1. Casting
The process of pouring molten metal into a mold to obtain a metal part with a specific shape, size, and properties after solidification.
2. Sand casting
A casting method in which castings are produced in sand molds.
3. Special casting
Other casting methods different from sand casting, such as investment casting, shell molding, ceramic mold casting, metal mold casting, die casting, low-pressure casting, centrifugal casting, continuous casting, etc.
4. Casting mold
A combination of molding sand, metal, or other refractory materials that includes the cavity forming the shape of the casting, cores, and the gating system. When molding sand is supported by a mold box, the mold box is also a part of the casting mold.
5. Ingot
A metal piece obtained by pouring molten metal into an ingot mold and solidifying it, used as metal feedstock for further processing, e.g., steel ingots, pig iron ingots, aluminum ingots, etc.
6. Tandem melting
A method of melting metal using two types of melting furnaces combined, such as converter-bessemer, converter-electric furnace, cupola-induction furnace, etc. The latter furnace is used for temperature adjustment, heating, composition adjustment, and refining.
7. Refining
The process of removing gases, impurity elements, and inclusions from liquid metal to improve the quality of the metal.
8. Vacuum refining
A metallurgical technique of refining molten metal in a vacuum furnace equipped with heating devices.
9. External refining
A method of refining molten metal outside the melting furnace to remove gases and impurities, adjust composition, and enhance the metal purity.
10. Filling capacity
The ability of liquid metal to fill the mold cavity, ensuring well-defined casting contours, mainly influenced by the fluidity of the metal during casting.
11. Filling velocity
The mass flow rate of liquid metal entering the mold cavity from the ingate, used to determine the cross-sectional area of the gating system.
12. Filling time
The time required for liquid metal to completely fill the mold cavity from the beginning of the pouring process.
13. Pouring temperature
The temperature at which liquid metal is poured into the mold cavity.
14. Pouring time
The time required for liquid metal to fill the mold cavity from the start of pouring until it is full.
15. Solidification
The process in which a liquid alloy or metal transforms into a solid state as the temperature drops below the liquidus or melting point.
16. Solidification time
The time a casting takes to go from the beginning of solidification to complete solidification, often approximated as the time from the end of pouring to the end of solidification.

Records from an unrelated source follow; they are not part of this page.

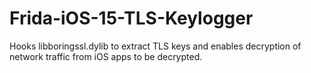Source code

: # Frida-iOS-15-TLS-Keylogger
Hooks libboringssl.dylib to extract TLS keys and enables decryption of network traffic from iOS apps to be decrypted.
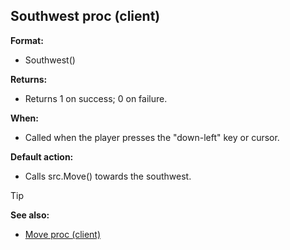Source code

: ## Southwest proc (client)

**Format:**
+   Southwest()
<!-- -->
**Returns:**
+   Returns 1 on success; 0 on failure.
<!-- -->
**When:**
+   Called when the player presses the \"down-left\" key or cursor.
<!-- -->
**Default action:**
+   Calls src.Move() towards the southwest.

> [!TIP] 
> **See also:**
> +   [Move proc (client)](/ref/client/proc/Move.md) <!-- -->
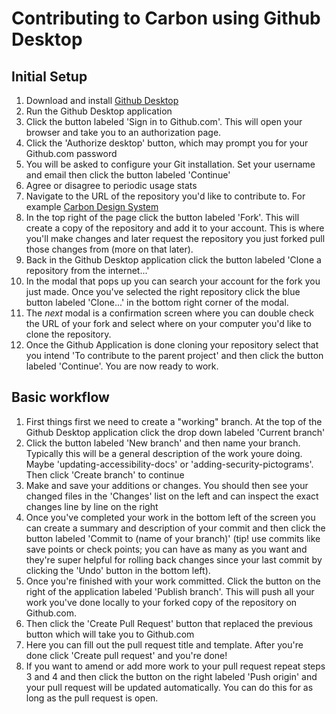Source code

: # Contributing to Carbon using Github Desktop

## Initial Setup

1. Download and install [Github Desktop](https://desktop.github.com/)
2. Run the Github Desktop application
3. Click the button labeled 'Sign in to Github.com'. This will open your browser
   and take you to an authorization page.
4. Click the 'Authorize desktop' button, which may prompt you for your
   Github.com password
5. You will be asked to configure your Git installation. Set your username and
   email then click the button labeled 'Continue'
6. Agree or disagree to periodic usage stats
7. Navigate to the URL of the repository you'd like to contribute to. For
   example
   [Carbon Design System](https://github.com/carbon-design-system/carbon)
8. In the top right of the page click the button labeled 'Fork'. This will
   create a copy of the repository and add it to your account. This is where
   you'll make changes and later request the repository you just forked pull
   those changes from (more on that later).
9. Back in the Github Desktop application click the button labeled 'Clone a
   repository from the internet...'
10. In the modal that pops up you can search your account for the fork you just
    made. Once you've selected the right repository click the blue button
    labeled 'Clone...' in the bottom right corner of the modal.
11. The _next_ modal is a confirmation screen where you can double check the URL
    of your fork and select where on your computer you'd like to clone the
    repository.
12. Once the Github Application is done cloning your repository select that you
    intend 'To contribute to the parent project' and then click the button
    labeled 'Continue'. You are now ready to work.

## Basic workflow

1. First things first we need to create a "working" branch. At the top of the
   Github Desktop application click the drop down labeled 'Current branch'
2. Click the button labeled 'New branch' and then name your branch. Typically
   this will be a general description of the work youre doing. Maybe
   'updating-accessibility-docs' or 'adding-security-pictograms'. Then click
   'Create branch' to continue
3. Make and save your additions or changes. You should then see your changed
   files in the 'Changes' list on the left and can inspect the exact changes
   line by line on the right
4. Once you've completed your work in the bottom left of the screen you can
   create a summary and description of your commit and then click the button
   labeled 'Commit to (name of your branch)' (tip! use commits like save points
   or check points; you can have as many as you want and they're super helpful
   for rolling back changes since your last commit by clicking the 'Undo' button
   in the bottom left).
5. Once you're finished with your work committed. Click the button on the right
   of the application labeled 'Publish branch'. This will push all your work
   you've done locally to your forked copy of the repository on Github.com.
6. Then click the 'Create Pull Request' button that replaced the previous button
   which will take you to Github.com
7. Here you can fill out the pull request title and template. After you're done
   click 'Create pull request' and you're done!
8. If you want to amend or add more work to your pull request repeat steps 3 and
   4 and then click the button on the right labeled 'Push origin' and your pull
   request will be updated automatically. You can do this for as long as the
   pull request is open.
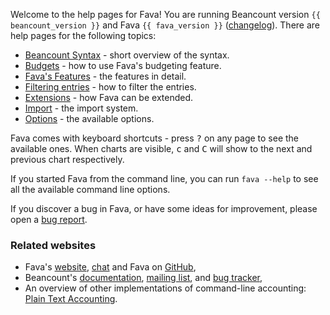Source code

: Welcome to the help pages for Fava! You are running Beancount version
`{{ beancount_version }}` and Fava `{{ fava_version }}`
([changelog](https://beancount.github.io/fava/changelog.html)). There are help
pages for the following topics:

-   [Beancount Syntax](./beancount_syntax) - short overview of the syntax.
-   [Budgets](./budgets) - how to use Fava's budgeting feature.
-   [Fava's Features](./features) - the features in detail.
-   [Filtering entries](./filters) - how to filter the entries.
-   [Extensions](./extensions) - how Fava can be extended.
-   [Import](./import) - the import system.
-   [Options](./options) - the available options.

Fava comes with keyboard shortcuts - press <kbd>?</kbd> on any page to see the
available ones. When charts are visible, <kbd>c</kbd> and <kbd>C</kbd> will show
to the next and previous chart respectively.

If you started Fava from the command line, you can run `fava --help` to see all
the available command line options.

If you discover a bug in Fava, or have some ideas for improvement, please open a
[bug report](https://github.com/beancount/fava/issues).

### Related websites

-   Fava's [website](https://beancount.github.io/fava/),
    [chat](https://gitter.im/beancount/fava) and Fava on
    [GitHub](https://github.com/beancount/fava),
-   Beancount's [documentation](http://furius.ca/beancount/doc/index),
    [mailing list](https://groups.google.com/forum/#!forum/beancount), and
    [bug tracker](https://bitbucket.org/blais/beancount/issues),
-   An overview of other implementations of command-line accounting:
    [Plain Text Accounting](http://plaintextaccounting.org).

17. Equilibrium solidification
A solidification principle that utilizes the dynamic combination of contraction and expansion due to solidification and the use of the feeding system to achieve proportional solidification. The riser is only used to compensate for insufficient self-feeding and should deviate from the casting's geometric hot spot.
18. Simultaneous solidification
A solidification principle aiming for minimal temperature variation across the mold cavity, resulting in simultaneous solidification. It reduces casting stress and the likelihood of hot cracking but may cause porosity in the center. Suitable for alloys with a wide solidification temperature range and low air tightness requirements.
19. Sequential solidification
A solidification principle where casting sections solidify successively from one part to another, often towards the riser or internal gate direction.
20. No solute redistribution solidification
A solidification mode where no solute atoms redistribute at the liquid-solid interface. All solute atoms remain trapped in the solid phase as it grows.
21. Contraction
The reduction in volume and size that occurs during the cooling process of a casting alloy from liquid to room temperature, including liquid contraction, solidification contraction, and solid contraction.
22. Liquid contraction
The volume reduction that occurs in a metal due to temperature decrease while it is in the liquid state.
23. Solidification contraction
The volume reduction that occurs during the solidification stage of molten metal. Pure metals and alloys with constant solidification temperature experience contraction solely due to the liquid-to-solid phase change. Alloys with a certain solidification temperature range experience both the contraction from phase change and the contraction due to temperature drop.
24. Solid contraction
The volume reduction that occurs in a metal as it cools down in the solid state. It leads to size reduction in all three dimensions.
25. Liquid-solid contraction
The volume reduction that occurs from pouring temperature to the end of solidification, including both liquid contraction and solidification contraction.